My wife she purchased one of those robatic vacumn cleaners. She consolidated our credit card bills and when I asked if we had money to purchase that, she said it was a Christmas present to herself. Those things cost about $250. I always let her decorate our home, regardless if I liked the painting she bought or not because it made her happy. I never gave my opionion on such things because what would I have to gain? If I said I didn't like this or that and told her what I thought of it, it would only hurt her feelings and you should never do that to someone you love.

I was raised that you do not give your opionns or give advice unless you are asked. I still believe that. On the other hand, my wife admitted to me that she has every right to state their opinions. She pulled that on me this past June when she got angry at me and my family because my parents do not want to sell their home, the only home they have known to live in a retirement community. I finally told her why this is any of your concern? Her response to me was that she and her family feels this would be best for my parents. I said that even if I wanted them to do as you say, what makes you think they would? If I were to try and sell that pitch and force them to do so, don't you think that my 4 other siblings will have a say to me? I'm sure they would be upset with me and you. So she leaves, slams the door and says that my family is so stupid.

Later, when she calmed down, I told her that I never speak that way about your family and its no wonder that our kids seem to never want to visit them.
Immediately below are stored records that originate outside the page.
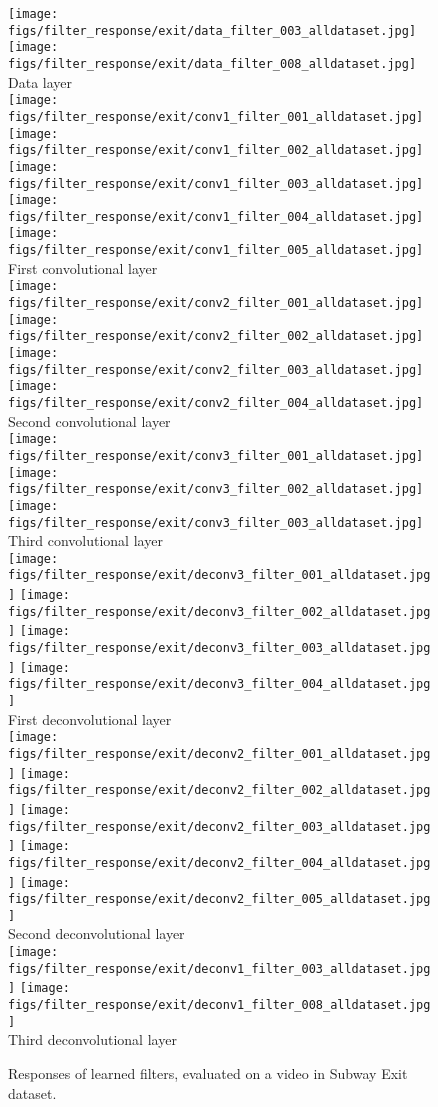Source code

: \documentclass[10pt,twocolumn,letterpaper]{article}
\begin{document}
\begin{figure}[h]
	\centering
	\texttt{[image: figs/filter\_response/exit/data\_filter\_003\_alldataset.jpg]}
	\texttt{[image: figs/filter\_response/exit/data\_filter\_008\_alldataset.jpg]}\\
	{\footnotesize Data layer}\\
	\texttt{[image: figs/filter\_response/exit/conv1\_filter\_001\_alldataset.jpg]}
	\texttt{[image: figs/filter\_response/exit/conv1\_filter\_002\_alldataset.jpg]}
	\texttt{[image: figs/filter\_response/exit/conv1\_filter\_003\_alldataset.jpg]}
	\texttt{[image: figs/filter\_response/exit/conv1\_filter\_004\_alldataset.jpg]}
	\texttt{[image: figs/filter\_response/exit/conv1\_filter\_005\_alldataset.jpg]}\\
	{\footnotesize First convolutional layer}\\
	\texttt{[image: figs/filter\_response/exit/conv2\_filter\_001\_alldataset.jpg]}
	\texttt{[image: figs/filter\_response/exit/conv2\_filter\_002\_alldataset.jpg]}
	\texttt{[image: figs/filter\_response/exit/conv2\_filter\_003\_alldataset.jpg]}
	\texttt{[image: figs/filter\_response/exit/conv2\_filter\_004\_alldataset.jpg]}\\
	{\footnotesize Second convolutional layer}\\
	\texttt{[image: figs/filter\_response/exit/conv3\_filter\_001\_alldataset.jpg]}
	\texttt{[image: figs/filter\_response/exit/conv3\_filter\_002\_alldataset.jpg]}
	\texttt{[image: figs/filter\_response/exit/conv3\_filter\_003\_alldataset.jpg]}\\
	{\footnotesize Third convolutional layer}\\
	\texttt{[image: figs/filter\_response/exit/deconv3\_filter\_001\_alldataset.jpg]}
	\texttt{[image: figs/filter\_response/exit/deconv3\_filter\_002\_alldataset.jpg]}
	\texttt{[image: figs/filter\_response/exit/deconv3\_filter\_003\_alldataset.jpg]}
	\texttt{[image: figs/filter\_response/exit/deconv3\_filter\_004\_alldataset.jpg]}\\
	{\footnotesize First deconvolutional layer}\\
	\texttt{[image: figs/filter\_response/exit/deconv2\_filter\_001\_alldataset.jpg]}
	\texttt{[image: figs/filter\_response/exit/deconv2\_filter\_002\_alldataset.jpg]}
	\texttt{[image: figs/filter\_response/exit/deconv2\_filter\_003\_alldataset.jpg]}
	\texttt{[image: figs/filter\_response/exit/deconv2\_filter\_004\_alldataset.jpg]}
	\texttt{[image: figs/filter\_response/exit/deconv2\_filter\_005\_alldataset.jpg]}\\
	{\footnotesize Second deconvolutional layer}\\
	\texttt{[image: figs/filter\_response/exit/deconv1\_filter\_003\_alldataset.jpg]}
	\texttt{[image: figs/filter\_response/exit/deconv1\_filter\_008\_alldataset.jpg]}\\
	{\footnotesize Third deconvolutional layer}\\
	\caption{Responses of learned filters, evaluated on a video in Subway Exit dataset.}
\end{figure}
\end{document}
She says, I never told them that. I said, no, not directly, but indirectly you have said this to me for at least 200 times (yes, two hundred) over the course of our marriage and our children are not deaf and stupid and can hear your angry outburst. I don't like that and do not appreciate it. She said nothing but has not repeated that behavior since.

I was not given the gifts from God to have many talents (i.e. musical talent, art, things like that) but God did give me the grace to be kind and charitable so I am doing alot more of that and I am happy about that.
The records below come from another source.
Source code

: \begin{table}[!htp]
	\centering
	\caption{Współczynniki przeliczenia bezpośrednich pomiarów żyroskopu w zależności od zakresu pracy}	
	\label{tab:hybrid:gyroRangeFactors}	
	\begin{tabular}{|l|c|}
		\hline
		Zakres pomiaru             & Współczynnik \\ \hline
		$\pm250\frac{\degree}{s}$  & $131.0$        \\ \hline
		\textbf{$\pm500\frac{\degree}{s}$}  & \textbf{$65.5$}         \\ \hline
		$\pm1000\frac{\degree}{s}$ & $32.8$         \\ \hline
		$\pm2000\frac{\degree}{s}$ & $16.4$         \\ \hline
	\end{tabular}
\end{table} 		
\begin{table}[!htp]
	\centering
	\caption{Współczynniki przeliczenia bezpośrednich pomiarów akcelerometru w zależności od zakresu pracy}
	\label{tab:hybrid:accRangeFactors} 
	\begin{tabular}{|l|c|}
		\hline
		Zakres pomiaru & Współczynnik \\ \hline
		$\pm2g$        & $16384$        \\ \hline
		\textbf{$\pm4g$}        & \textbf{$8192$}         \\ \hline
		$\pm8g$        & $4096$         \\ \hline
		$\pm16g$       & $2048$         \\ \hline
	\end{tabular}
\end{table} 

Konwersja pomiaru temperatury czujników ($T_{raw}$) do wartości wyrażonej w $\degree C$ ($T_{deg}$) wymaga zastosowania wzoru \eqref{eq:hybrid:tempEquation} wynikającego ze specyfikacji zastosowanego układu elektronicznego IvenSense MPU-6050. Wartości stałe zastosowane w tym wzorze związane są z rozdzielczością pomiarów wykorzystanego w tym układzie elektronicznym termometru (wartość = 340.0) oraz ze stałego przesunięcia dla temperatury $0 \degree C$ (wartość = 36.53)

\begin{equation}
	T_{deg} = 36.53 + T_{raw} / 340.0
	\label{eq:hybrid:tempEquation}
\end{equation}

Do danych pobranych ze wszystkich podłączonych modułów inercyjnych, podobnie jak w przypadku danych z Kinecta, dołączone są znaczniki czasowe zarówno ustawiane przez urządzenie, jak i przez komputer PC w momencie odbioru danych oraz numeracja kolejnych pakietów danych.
I spent Christmas Day with her family and I only see them twice a year which is what they want. In the past, I used to care what they thought of me, not anymore. I only care what God thinks of me and if I do things that pleases God, I don't care what others think of me. I haven't had this much confidence in myself at any other point in my lifetime.

Christmas Day went well and they actually respected me and treated me with common courtesy as they would want to be treated, which is all I really wanted. I don't remember that happing for many, many years. I prepared myself before visiting them and promised God that if they did chastise me because of my Catholic Faith, I was going to pretend I have cotton in my ears and give no response. It was actually pleasent not to hear from FIL that Jesus is full of SH__, things in the Gospels are bullSH__ and other related topics of converation that brings out his ignorance. I feel sorry for him on this because he is an unbeliever in the love for God. I once asked him many years ago during one of his opinons on this and said to him, "Don't you care about your soul, where you will spend eternity?" He responded with, "I would rather be in Hell because I will have alot more fun."
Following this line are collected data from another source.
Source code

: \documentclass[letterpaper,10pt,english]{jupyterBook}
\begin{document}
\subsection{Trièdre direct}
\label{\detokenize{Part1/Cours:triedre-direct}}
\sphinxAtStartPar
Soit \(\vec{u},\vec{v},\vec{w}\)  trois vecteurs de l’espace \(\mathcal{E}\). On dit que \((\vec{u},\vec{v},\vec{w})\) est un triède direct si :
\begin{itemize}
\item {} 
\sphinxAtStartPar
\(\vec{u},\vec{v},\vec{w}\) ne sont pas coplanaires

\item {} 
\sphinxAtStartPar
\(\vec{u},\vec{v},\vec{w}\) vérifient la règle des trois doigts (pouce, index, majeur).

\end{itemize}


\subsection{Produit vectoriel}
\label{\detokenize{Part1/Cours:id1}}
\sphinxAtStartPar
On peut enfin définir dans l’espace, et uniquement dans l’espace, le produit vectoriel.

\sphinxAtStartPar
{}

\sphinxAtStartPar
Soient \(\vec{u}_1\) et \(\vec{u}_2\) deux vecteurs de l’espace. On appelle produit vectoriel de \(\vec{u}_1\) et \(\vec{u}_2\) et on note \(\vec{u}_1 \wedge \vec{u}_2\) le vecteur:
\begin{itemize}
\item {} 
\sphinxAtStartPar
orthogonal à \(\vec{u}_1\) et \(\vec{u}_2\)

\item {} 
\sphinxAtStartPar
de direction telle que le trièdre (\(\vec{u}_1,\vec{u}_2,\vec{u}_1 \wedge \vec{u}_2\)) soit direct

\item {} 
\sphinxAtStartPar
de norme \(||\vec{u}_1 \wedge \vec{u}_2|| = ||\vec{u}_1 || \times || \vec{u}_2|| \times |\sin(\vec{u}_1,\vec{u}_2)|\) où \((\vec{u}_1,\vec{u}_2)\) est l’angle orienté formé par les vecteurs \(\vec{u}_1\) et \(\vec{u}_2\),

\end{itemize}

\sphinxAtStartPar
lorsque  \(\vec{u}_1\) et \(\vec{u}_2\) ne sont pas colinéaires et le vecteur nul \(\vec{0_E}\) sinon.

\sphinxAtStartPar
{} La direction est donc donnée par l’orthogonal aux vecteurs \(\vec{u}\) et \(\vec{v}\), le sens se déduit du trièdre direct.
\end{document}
That is what my FIL thinks. That is sad and he is speaking that way out of ignorance because he does not know any better. I pray for him everyday that he will change his way of thinking as I do for all of them that they will all be converted. Its really amazing to me that I can pray for them now and not have any ill will feelings towards any of them. I know that this is a gift from God to me which is why I am happy about that. I pray everyday to have an increase of Love, Faith, Trust in Hope in God. To me, the one word that describes God is Love and that is the kind of person I want to be.

Hope all of you had a blessed Christmas and a Happy Hanukah. God Bless all of you.